Индивидуальное «я», каким оно явилось в 1840-х в произведениях Тургенева и Достоевского, не было похоже на обезьяноподобного человека из фильма Стэнли Кубрика «2001 год: космическая одиссея» (1968), который, в первый раз встав на ноги, триумфально бросает кость в небо, демонстрируя свою новообретенную власть. Индивидуальность, представшая в образе Макара Девушкина в «Бедных людях» Достоевского (1846), переживает свое одиночество и несовершенство. В отличие от гоголевского Акакия Акакиевича («Шинель», 1842), чьим наследником Макар Девушкин является, он в большей степени озабочен сознанием собственного достоинства, чем материальными потребностями, и в отличие от Акакия Акакиевича стыдится своего низкого социального положения и даже своей неспособности выразить себя. (Он читает «Шинель» и с негодованием принимает ее содержание на свой счет.) Наделяя таким образом Девушкина самосознанием, Достоевский делает его психологически более сложным и более близким читателю и повествователю, нежели другие персонажи русской школы сентиментального натурализма 1840-х, лучшим порождением которой являются «Бедные люди».
Макар Девушкин в большей степени обладает чувством собственного достоинства, чем Башмачкин, но он почти так же жалок – отсюда его причиняющая боль самоидентификация с гоголевским персонажем. Спустя два года после появления повести Достоевского и, вероятно, под ее влиянием Тургенев начал писать «Дневник лишнего человека» (издан в 1850 году). «Лишний человек» – термин, созданный Тургеневым в качестве определения для сложившегося типа русского дворянина XIX века, утратившего связь в равной степени и с традицией, и с природой, – остается близким и сегодняшнему читателю. Чулкатурин, герой «Дневника лишнего человека», представил современного человека таким, каким в русской огранке он явился впервые. Как у подростка, освобождающегося от детских зависимостей, у него сильная, однако негативная самоидентификация: себя он определяет через то, чем не является и чего не имеет. В отличие от подростка, однако, у этой русской индивидуальности, возникшей во все еще крайне несовременной среде, нет ни своей возрастной группы, ни социальных институтов, способных поддержать ее переход к взрослой жизни. Он одинок, но хочет общения; он лишен чувства собственного достоинства, но отчаянно жаждет его; у него нет ни семьи, ни друзей, и в этой ситуации он вынужден предпочесть излагать свою историю в дневнике, а не в письмах, и мы не представляем, кто, на его взгляд, мог бы быть его читателем. У него нет потребности в утешении религией; зная о своей обреченности на смерть и действительно умирая от чахотки и оставляя записи в дневнике, лишний человек живет без Бога и сознает свою чуждость природе, которая поддерживает только молодых и здоровых.
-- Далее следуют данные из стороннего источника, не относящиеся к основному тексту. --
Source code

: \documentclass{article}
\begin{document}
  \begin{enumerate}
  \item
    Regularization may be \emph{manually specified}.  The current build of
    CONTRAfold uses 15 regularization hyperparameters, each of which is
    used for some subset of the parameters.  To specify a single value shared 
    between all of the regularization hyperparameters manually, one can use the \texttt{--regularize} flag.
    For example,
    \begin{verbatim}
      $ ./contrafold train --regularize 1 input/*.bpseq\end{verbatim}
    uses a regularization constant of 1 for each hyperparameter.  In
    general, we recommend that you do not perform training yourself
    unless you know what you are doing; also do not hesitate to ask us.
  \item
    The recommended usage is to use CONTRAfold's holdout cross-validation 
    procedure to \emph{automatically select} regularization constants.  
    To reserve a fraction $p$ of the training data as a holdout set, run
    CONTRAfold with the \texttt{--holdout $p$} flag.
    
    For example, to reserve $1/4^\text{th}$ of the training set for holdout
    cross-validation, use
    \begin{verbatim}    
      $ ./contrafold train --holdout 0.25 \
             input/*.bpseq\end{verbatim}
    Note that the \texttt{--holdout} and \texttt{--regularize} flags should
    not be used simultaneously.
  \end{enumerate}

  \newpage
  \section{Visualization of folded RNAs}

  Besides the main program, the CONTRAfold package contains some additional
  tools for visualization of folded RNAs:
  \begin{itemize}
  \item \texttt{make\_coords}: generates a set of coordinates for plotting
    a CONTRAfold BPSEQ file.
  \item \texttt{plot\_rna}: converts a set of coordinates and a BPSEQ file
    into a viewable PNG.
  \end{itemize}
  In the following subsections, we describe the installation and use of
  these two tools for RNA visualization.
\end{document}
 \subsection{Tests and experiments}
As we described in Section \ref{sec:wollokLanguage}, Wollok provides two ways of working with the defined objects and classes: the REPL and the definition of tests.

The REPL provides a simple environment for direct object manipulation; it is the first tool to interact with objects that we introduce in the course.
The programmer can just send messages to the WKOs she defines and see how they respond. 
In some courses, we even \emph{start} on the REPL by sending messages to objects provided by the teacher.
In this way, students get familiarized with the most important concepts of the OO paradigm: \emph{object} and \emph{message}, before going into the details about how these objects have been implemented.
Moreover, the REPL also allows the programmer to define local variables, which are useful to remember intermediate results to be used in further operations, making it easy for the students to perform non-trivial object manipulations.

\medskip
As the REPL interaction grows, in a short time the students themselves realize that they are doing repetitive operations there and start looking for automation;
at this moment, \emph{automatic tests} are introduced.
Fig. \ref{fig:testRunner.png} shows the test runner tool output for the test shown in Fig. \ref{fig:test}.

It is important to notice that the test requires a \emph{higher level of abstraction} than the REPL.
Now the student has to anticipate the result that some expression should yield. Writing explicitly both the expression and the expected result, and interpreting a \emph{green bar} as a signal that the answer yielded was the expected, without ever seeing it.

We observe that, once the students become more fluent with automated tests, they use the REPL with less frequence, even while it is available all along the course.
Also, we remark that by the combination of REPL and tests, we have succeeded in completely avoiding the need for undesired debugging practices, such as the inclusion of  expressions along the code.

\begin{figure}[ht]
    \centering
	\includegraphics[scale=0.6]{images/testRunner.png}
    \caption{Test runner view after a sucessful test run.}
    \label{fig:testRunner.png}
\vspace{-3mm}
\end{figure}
Фамилия Чулкатурин, имеющая отношение к слову «чулок», связывает его с гоголевским жалким чиновником Акакием Акакиевичем, чья фамилия Башмачкин происходит от слова «башмак». Не являясь чиновником низшего разряда (как Башмачкин и Девушкин), Чулкатурин – простой служащий невысокого ранга и вызывающий жалость и сочувствие аутсайдер. Хотя его социальное положение, как всегда у Тургенева, имеет значение, он становится неудачником не по этой причине, а из-за своего характера. Он рассказывает «повесть» о том, как уступил девушку сопернику, принадлежавшему к тому же социальному классу, что и он, однако в социальном отношении более ловкому. В то время как Чулкатурин сначала находится в замешательстве, а потом глупо не сдерживает раздражения в отношениях с князем, который ухаживает за Лизой, а позднее бросит ее, Бизьмёнков, находившийся в начале повести в том же положении, что и Чулкатурин, держится скромно, правильно ведет свою роль и в конце утешает разочарованную Лизу. Чулкатурин, в противоположность ему, попадает во все западни, которые избыточная рефлексия расставляет для любого продолжительного волевого усилия.